Good news: The UC Davis Arboretum and Public Garden has brought in a company that specializes in pond maintenance and aquatic plant removal. The contractor, Loomis-based Fuentes Pond Maintenance, started in Monday (Aug. 22) on the duckweed and azolla in the larger, open areas of the waterway at its far west end, and will do the same in Lake Spafford. Campus grounds personnel are spreading the vegetation on a vacant field north of the Equestrian Center.
Permanent fixes in the waterway’s west half are a few years off, though, because the Arboretum Waterway Maintenance and Enhancement Project is divided into phases — and the first one stretches between the waterway's eastern terminus near downtown Davis, and the Redwood Grove near Lake Spafford.
The university called for bids on Phase 1, and San Rafael-based Valentine Corp. won out. The company’s typical projects include buildings and bridges, cofferdams and marine wharves, storm and flood-control systems, underwater concrete and piling repairs, and bulkheads and retaining walls.
Officials said Phase 1 will begin in late August or early September with the construction of a cofferdam near Wyatt Deck to close off Lake Spafford during construction. Fish and turtles will be moved to the lake before the contractor drains the waterway east of the cofferdam.
The contractor will then dredge and grade the waterway channel to give it a 15-inch elevation drop, and build five weirs along the way — so water can cascade through the arboretum, east to west. At the point where the waterway opens into Lake Spafford, water will be pumped back to the eastern terminus, to maintain a constant flow.
That’s the problem with the waterway as it exists now: There is little to no flow, allowing algae to hang around and weeds to take hold. Note: The waterway is not a creek — it’s a long, narrow pond that captures storm runoff.
Earthen banks and a brick path
In rebuilding the waterway channel, Valentine Corp. will strengthen the banks, transforming them from rock and wire-basket construction to earthen slopes planted with native vegetation.
Phase 1 also includes a renovated path — made of brick — on the south side of the waterway. This path, meeting the requirements of the Americans with Disabilities Act, will connect with a brick path in the Arboretum GATEway Garden (behind the Davis Commons shopping center).
Construction in the east half of the waterway is expected to last until around the end of the year. Detours for pedestrians and bicyclists will be in place when pathways are inaccessible.
The contract with Valentine Corp. is for $1.8 million, to be paid with deferred maintenance funds.

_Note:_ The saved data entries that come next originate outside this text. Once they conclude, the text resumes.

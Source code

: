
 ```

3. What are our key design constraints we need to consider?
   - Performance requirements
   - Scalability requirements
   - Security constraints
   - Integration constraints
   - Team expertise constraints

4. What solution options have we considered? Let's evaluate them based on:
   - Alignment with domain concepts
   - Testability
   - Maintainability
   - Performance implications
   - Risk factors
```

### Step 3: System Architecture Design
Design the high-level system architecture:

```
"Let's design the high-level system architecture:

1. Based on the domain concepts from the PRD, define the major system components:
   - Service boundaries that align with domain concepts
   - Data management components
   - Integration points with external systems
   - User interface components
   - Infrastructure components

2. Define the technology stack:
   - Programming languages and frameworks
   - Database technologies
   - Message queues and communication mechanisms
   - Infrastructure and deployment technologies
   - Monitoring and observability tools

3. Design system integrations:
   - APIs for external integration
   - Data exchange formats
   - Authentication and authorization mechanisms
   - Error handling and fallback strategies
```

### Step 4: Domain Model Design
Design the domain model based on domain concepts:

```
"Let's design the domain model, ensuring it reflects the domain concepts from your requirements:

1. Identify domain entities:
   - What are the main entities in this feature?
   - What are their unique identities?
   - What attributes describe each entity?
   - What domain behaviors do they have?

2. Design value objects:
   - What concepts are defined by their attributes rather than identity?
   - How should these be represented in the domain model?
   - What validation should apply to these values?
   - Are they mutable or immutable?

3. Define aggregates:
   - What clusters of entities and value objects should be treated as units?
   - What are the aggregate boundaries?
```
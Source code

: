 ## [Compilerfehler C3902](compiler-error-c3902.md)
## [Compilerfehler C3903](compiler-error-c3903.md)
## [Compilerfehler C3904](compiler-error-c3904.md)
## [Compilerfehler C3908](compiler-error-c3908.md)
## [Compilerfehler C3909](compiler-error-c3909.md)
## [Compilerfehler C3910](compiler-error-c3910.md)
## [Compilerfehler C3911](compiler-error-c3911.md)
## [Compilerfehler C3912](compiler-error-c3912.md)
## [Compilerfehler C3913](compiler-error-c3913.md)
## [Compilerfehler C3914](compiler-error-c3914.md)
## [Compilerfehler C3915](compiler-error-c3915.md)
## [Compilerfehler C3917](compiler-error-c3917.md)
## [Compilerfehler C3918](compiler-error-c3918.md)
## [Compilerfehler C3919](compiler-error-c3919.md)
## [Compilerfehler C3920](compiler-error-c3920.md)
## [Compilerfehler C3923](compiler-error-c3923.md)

Cascade and marsh in the west half
The waterway’s west half has a flow problem, too, despite having an added water source — treated water from the campus’s wastewater treatment plant. The water is approved for discharge into the Arboretum Waterway and the South Fork of Putah Creek. (The campus pumps water into the creek when the waterway rises to a certain level.)
The treated water, of course, is nutrient rich — which contributes to the growth of algae and weeds.
The arboretum’s long-term plan — over the next four years — is to have the water cascading through part of the west half of the arboretum, just like what’s being done in the east half: Regrade the channel and build a set of weirs, and recirculate the water by pumping it from the bottom of the cascade back to the top.
The west half cascade would stretch between Lake Spafford and the Putah Creek Lodge. From there to the western terminus of the waterway, the plan calls for the creation of an emergent marsh, open water and riparian forest habitat, with a boardwalk and viewing platforms, according to the Arboretum Waterway Maintenance and Enhancement Project FAQs.